Four types of scandals utility companies get into with money from your electric bills
October 10, 2020 in Blogs
By ProPublica
Across the country, electric utilities have worked the levers of power to win favorable treatment from state policymakers.
This week, a Richmond Times-Dispatch and ProPublica investigation found that Dominion Energy, Virginia’s largest public utility, successfully lobbied to reshape a major climate bill to cover its massive offshore wind project. The move shifted risk from the company’s shareholders to its ratepayers. As a result of the legislation, a typical residential customer’s bill is projected to increase by nearly $30 per month over the next decade.

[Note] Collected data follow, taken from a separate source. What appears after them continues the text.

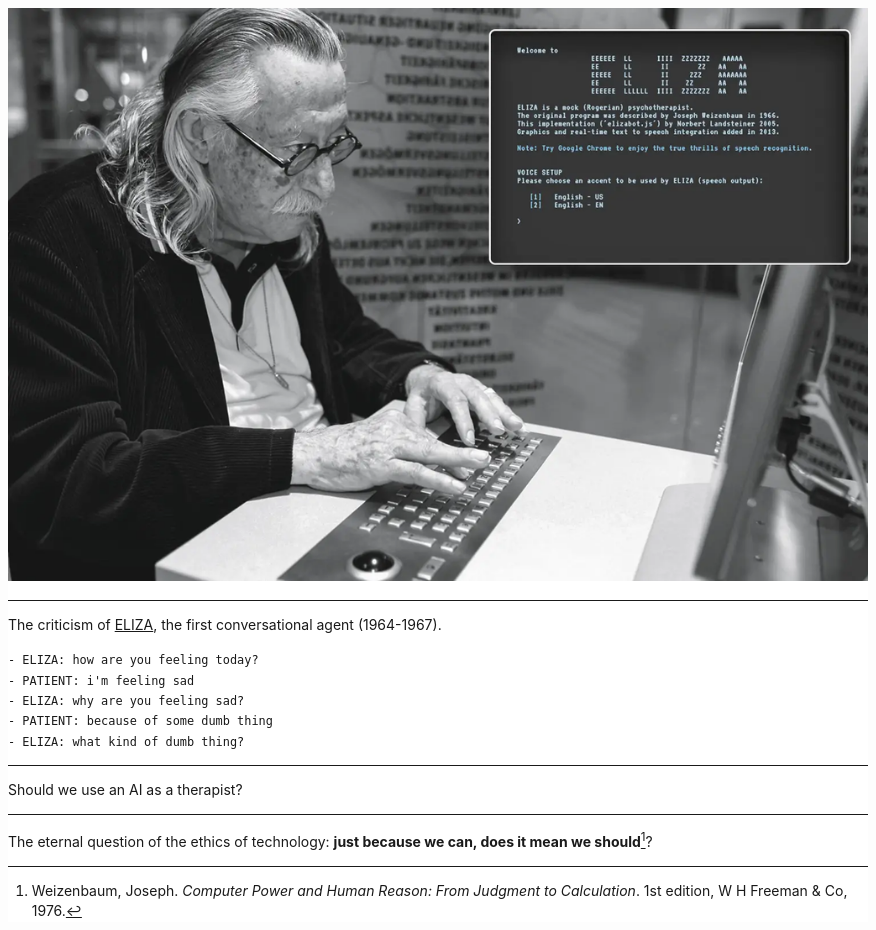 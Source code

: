 ![Joseph Weizenbaum programming ELIZA in 1964](../assets/eliza_weizenbaum.webp)

---

The criticism of [ELIZA](https://www.masswerk.at/elizabot/), the first conversational agent (1964-1967).

```txt
- ELIZA: how are you feeling today?
- PATIENT: i'm feeling sad
- ELIZA: why are you feeling sad?
- PATIENT: because of some dumb thing
- ELIZA: what kind of dumb thing?
```



---

Should we use an AI as a therapist?

---

The eternal question of the ethics of technology: __just because we can, does it mean we should__[^ref-weizenbaum]?


[^ref-smith]: See how the story of the pin factory is fundamental to a theory of the division of labor: https://en.wikipedia.org/wiki/Division_of_labour#Adam_Smith
[^ref-cybersyn]: See https://en.wikipedia.org/wiki/Project_Cybersyn
[^ref-turing]: Turing, Alan M. “Computing Machinery and Intelligence.”,Mind, 1950. <https://redirect.cs.umbc.edu/courses/471/papers/turing.pdf>
[^ref-principia-mathematica]: See the genealogy of that idea in Linsky, Bernard, and Andrew David Irvine. “Principia Mathematica.” The Stanford Encyclopedia of Philosophy, Metaphysics Research Lab, Stanford University, 2022. <https://plato.stanford.edu/archives/spr2022/entries/principia-mathematica/>.
[^ref-dartmouth]: See the original proposal for the first AI workshop <https://raysolomonoff.com/dartmouth/boxa/dart564props.pdf>.
[^ref-weizenbaum]: Weizenbaum, Joseph. _Computer Power and Human Reason: From Judgment to Calculation_. 1st edition, W H Freeman & Co, 1976.
[^ref-cardon]: Cardon, Dominique. Mazières, Antoine. _Neurons Spike Back_, Réseaux, vol. 28. 2018. <https://hal.science/hal-02190026v1/file/NeuronsSpikeBack.pdf>
[^ref-lettvin]: Lettvin, J. Y., et al. “What the Frog’s Eye Tells the Frog’s Brain.” Proceedings of the IRE, vol. 47, no. 11, Nov. 1959, pp. 1940–51. IEEE Xplore, https://doi.org/10.1109/JRPROC.1959.287207.
[^ref-tutorial]: For an explanation of how this works, see: https://jalammar.github.io/illustrated-word2vec/
[^ref-common-crawl]: See Common Crawl <https://commoncrawl.org/>
[^ref-programmer-homemaker]: Bolukbasi, Tolga, et al. “Man Is to Computer Programmer as Woman Is to Homemaker? Debiasing Word Embeddings.” arXiv:1607.06520, arXiv, 21 July 2016. arXiv.org, https://doi.org/10.48550/arXiv.1607.06520.
[^ref-firth]: Firth, J. R. “Applications of General Linguistics.” Transactions of the Philological Society, vol. 56, no. 1, 1957, pp. 1–14. Wiley Online Library, https://doi.org/10.1111/j.1467-968X.1957.tb00568.x.
[^ref-attention]: See _[Attention is all you need](https://arxiv.org/abs/1706.03762)_, Google, 2017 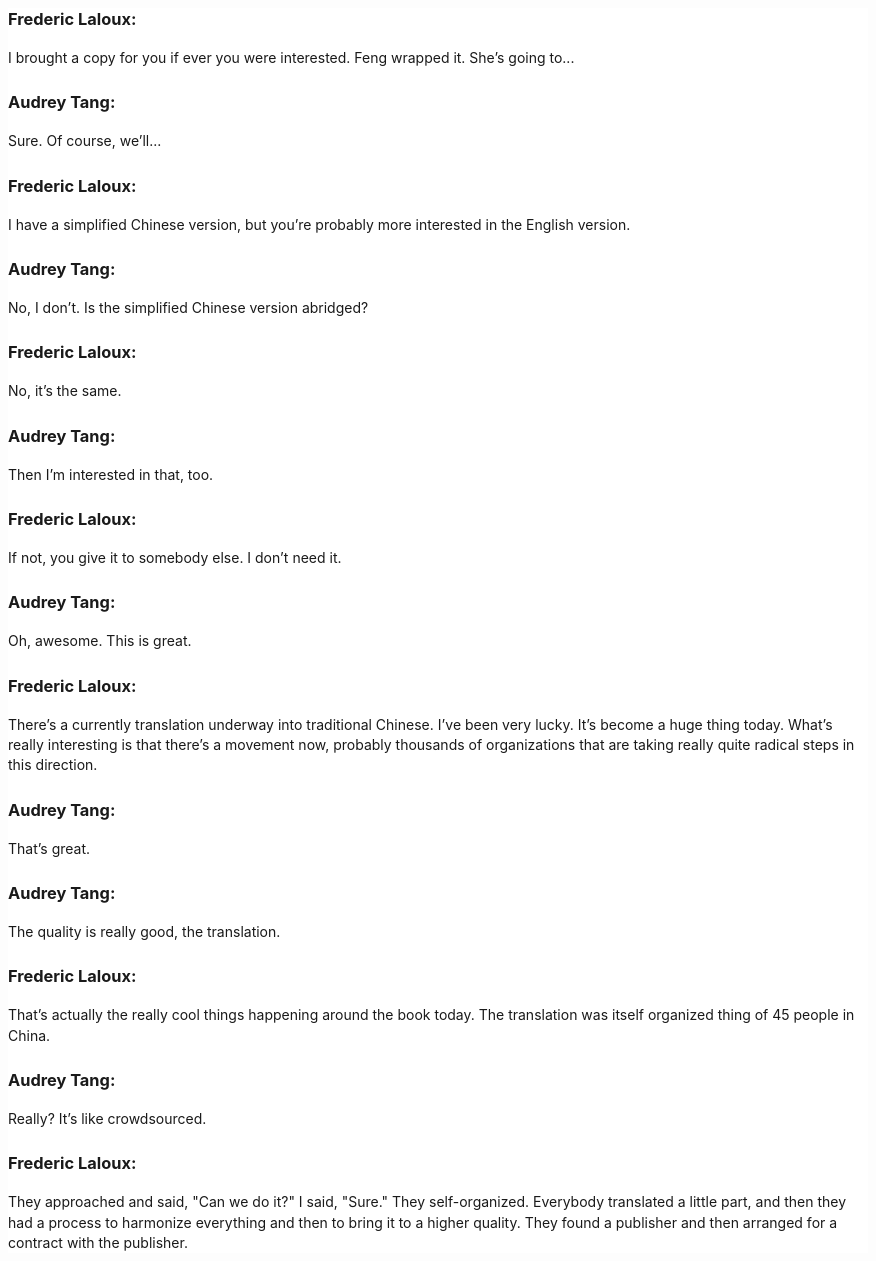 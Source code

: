 ### Frederic Laloux:
I brought a copy for you if ever you were interested. Feng wrapped it. She’s going to...

### Audrey Tang:
Sure. Of course, we’ll...

### Frederic Laloux:
I have a simplified Chinese version, but you’re probably more interested in the English version.

### Audrey Tang:
No, I don’t. Is the simplified Chinese version abridged?

### Frederic Laloux:
No, it’s the same.

### Audrey Tang:
Then I’m interested in that, too.

### Frederic Laloux:
If not, you give it to somebody else. I don’t need it.

### Audrey Tang:
Oh, awesome. This is great.

### Frederic Laloux:
There’s a currently translation underway into traditional Chinese. I’ve been very lucky. It’s become a huge thing today. What’s really interesting is that there’s a movement now, probably thousands of organizations that are taking really quite radical steps in this direction.

### Audrey Tang:
That’s great.

### Audrey Tang:
The quality is really good, the translation.

### Frederic Laloux:
That’s actually the really cool things happening around the book today. The translation was itself organized thing of 45 people in China.

### Audrey Tang:
Really? It’s like crowdsourced.

### Frederic Laloux:
They approached and said, &quot;Can we do it?&quot; I said, &quot;Sure.&quot; They self-organized. Everybody translated a little part, and then they had a process to harmonize everything and then to bring it to a higher quality. They found a publisher and then arranged for a contract with the publisher.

Dominion says its wind project is necessary to meet the state’s new renewable energy goals. The utility’s lobbying success underscores its ability to work through the legislative process in Richmond, where special interests have taken on outsized roles in policymaking.
Elsewhere, utilities have gone much further, crossing the line into potentially criminal behavior.
In Illinois, the largest electric utility acknowledged in July it gave jobs and money to associates of the state House speaker in return for favorable legislation, according to a deferred prosecution agreement with the company in federal court.
In Ohio, a power company allegedly funneled $60 million into a slush fund for a legislative leader in exchange for his backing of a bailout of two nuclear plants. The utility has not been charged, but the elected official now faces a racketeering charge in what prosecutors said was “likely the largest bribery, money laundering scheme ever perpetrated” in the state.
“The temptation for a utility to take its customers’ money and spend it on influencing politics and essentially buying off politicians in ways to help them make even more money — it’s a temptation that has proven to be pretty irresistible for many utilities,” said David Pomerantz, executive director of the Energy and Policy Institute, a utility watchdog group that advocates renewable energy.
Below are four ways electric utilities have tried to influence decision-making within state and local governments.
Secret Political Spending
FirstEnergy is one of the nation’s largest electric companies and owns three regulated utilities in Ohio, where the FBI and federal prosecutors are seeking to unravel bribery allegations.
Authorities allege that FirstEnergy contributed $60 million to a group overseen by Ohio House Speaker Larry Householder in exchange for his help passing legislation that provided a billion-dollar bailout of two failing nuclear energy plants. That bill also reduced standards for renewable energy and the energy efficiency programs that save customers money.